Brief ::
Where does "cdots" occur in the listing? Copy every line that holds it.

Data ::

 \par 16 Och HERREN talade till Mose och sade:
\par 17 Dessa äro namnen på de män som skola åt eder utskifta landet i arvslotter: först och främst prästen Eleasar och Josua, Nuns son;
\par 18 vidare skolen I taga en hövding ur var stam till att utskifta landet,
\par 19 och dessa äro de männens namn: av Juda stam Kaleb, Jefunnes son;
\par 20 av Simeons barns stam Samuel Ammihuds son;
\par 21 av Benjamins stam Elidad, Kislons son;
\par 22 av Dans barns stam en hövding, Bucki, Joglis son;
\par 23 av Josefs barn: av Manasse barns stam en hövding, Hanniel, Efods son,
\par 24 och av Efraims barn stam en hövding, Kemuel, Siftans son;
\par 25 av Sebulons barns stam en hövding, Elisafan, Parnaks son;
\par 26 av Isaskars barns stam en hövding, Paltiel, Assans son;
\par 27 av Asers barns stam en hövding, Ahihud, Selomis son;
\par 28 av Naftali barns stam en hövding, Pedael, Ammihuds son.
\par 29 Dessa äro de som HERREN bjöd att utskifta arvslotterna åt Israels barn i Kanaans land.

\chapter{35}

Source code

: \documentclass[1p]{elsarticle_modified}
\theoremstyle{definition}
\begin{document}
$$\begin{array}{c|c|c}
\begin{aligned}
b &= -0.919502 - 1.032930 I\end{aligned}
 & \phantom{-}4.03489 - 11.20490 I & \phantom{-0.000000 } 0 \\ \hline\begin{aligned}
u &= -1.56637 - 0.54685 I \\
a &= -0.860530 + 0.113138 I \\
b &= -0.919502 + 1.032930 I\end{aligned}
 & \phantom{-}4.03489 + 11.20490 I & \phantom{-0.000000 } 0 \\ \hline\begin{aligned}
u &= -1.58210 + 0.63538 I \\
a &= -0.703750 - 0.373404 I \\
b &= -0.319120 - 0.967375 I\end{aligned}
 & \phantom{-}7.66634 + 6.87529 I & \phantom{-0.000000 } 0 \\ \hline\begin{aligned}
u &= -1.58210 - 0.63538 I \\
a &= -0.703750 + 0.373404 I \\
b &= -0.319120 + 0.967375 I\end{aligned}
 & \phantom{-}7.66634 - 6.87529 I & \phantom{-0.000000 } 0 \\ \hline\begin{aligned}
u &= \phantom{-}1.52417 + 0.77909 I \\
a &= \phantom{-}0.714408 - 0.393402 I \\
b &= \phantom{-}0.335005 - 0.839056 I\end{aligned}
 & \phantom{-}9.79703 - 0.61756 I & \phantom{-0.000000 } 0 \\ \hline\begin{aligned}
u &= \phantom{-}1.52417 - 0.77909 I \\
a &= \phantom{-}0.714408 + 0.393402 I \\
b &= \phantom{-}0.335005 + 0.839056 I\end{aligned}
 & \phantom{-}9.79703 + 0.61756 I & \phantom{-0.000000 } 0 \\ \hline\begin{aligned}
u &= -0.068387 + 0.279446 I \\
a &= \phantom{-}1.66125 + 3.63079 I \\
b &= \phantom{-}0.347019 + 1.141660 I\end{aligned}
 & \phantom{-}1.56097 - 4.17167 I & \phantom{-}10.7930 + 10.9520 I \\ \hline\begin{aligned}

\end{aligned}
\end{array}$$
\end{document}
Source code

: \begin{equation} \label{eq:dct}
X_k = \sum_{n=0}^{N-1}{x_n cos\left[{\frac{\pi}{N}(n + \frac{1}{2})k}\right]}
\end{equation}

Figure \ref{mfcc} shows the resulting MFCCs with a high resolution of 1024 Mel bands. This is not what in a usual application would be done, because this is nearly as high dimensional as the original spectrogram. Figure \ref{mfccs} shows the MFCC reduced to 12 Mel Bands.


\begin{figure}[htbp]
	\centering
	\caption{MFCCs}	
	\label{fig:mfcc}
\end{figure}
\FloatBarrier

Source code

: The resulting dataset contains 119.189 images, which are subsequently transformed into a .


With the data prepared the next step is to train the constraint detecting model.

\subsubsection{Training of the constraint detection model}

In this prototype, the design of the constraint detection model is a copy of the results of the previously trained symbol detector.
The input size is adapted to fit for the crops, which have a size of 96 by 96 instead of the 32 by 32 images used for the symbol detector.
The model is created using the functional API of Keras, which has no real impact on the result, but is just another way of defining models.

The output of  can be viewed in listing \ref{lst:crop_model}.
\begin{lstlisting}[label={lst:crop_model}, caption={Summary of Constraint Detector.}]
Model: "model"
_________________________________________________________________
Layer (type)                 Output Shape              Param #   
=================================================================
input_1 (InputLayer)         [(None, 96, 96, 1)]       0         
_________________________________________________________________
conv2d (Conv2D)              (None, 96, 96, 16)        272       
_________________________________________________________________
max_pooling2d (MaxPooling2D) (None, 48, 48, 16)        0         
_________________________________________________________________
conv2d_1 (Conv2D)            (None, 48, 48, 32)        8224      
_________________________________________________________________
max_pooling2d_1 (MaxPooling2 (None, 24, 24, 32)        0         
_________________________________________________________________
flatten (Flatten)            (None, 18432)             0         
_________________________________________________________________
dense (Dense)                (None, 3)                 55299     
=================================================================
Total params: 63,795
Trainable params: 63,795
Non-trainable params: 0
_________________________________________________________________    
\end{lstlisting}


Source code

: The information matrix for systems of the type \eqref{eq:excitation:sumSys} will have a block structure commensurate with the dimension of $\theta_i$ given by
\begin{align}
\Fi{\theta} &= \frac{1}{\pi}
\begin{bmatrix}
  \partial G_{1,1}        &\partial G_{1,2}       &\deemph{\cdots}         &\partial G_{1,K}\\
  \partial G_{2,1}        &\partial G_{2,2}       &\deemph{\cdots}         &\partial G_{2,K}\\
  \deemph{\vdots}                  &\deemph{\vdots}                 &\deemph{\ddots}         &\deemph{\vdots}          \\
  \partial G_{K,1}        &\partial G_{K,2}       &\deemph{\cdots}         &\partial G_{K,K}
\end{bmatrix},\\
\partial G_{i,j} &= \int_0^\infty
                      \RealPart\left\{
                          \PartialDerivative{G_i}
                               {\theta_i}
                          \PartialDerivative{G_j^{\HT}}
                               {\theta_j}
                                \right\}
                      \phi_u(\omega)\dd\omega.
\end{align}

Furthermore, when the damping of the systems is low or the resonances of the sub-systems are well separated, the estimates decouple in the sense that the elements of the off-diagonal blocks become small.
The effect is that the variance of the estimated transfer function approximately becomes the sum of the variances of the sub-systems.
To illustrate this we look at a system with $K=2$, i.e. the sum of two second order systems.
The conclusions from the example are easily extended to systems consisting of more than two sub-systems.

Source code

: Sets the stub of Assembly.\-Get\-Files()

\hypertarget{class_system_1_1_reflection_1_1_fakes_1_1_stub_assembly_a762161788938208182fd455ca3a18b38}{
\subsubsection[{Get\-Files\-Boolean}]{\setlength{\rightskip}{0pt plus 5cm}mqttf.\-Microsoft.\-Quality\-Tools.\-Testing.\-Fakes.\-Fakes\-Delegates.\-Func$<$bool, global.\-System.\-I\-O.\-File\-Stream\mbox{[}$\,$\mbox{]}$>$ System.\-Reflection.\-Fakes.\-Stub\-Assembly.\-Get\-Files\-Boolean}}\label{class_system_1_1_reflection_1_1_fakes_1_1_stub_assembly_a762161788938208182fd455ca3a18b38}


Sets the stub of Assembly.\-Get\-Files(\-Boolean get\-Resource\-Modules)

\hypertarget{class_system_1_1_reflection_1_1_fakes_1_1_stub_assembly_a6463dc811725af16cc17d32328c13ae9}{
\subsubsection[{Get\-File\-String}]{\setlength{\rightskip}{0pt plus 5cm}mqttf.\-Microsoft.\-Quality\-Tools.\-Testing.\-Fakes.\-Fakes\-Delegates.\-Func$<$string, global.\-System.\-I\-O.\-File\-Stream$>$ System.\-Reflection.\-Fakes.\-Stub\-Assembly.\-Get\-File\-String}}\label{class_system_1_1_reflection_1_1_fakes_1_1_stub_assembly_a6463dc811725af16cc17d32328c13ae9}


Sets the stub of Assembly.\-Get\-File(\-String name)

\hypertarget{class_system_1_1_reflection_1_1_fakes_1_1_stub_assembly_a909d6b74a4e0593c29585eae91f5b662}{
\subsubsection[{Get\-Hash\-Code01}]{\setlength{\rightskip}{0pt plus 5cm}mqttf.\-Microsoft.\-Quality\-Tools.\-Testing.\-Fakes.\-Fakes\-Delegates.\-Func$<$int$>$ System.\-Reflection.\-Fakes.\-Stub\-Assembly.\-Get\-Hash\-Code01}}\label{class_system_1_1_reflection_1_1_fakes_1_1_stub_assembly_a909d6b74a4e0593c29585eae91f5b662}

Response ::
  \partial G_{1,1}        &\partial G_{1,2}       &\deemph{\cdots}         &\partial G_{1,K}\\
  \partial G_{2,1}        &\partial G_{2,2}       &\deemph{\cdots}         &\partial G_{2,K}\\
  \partial G_{K,1}        &\partial G_{K,2}       &\deemph{\cdots}         &\partial G_{K,K}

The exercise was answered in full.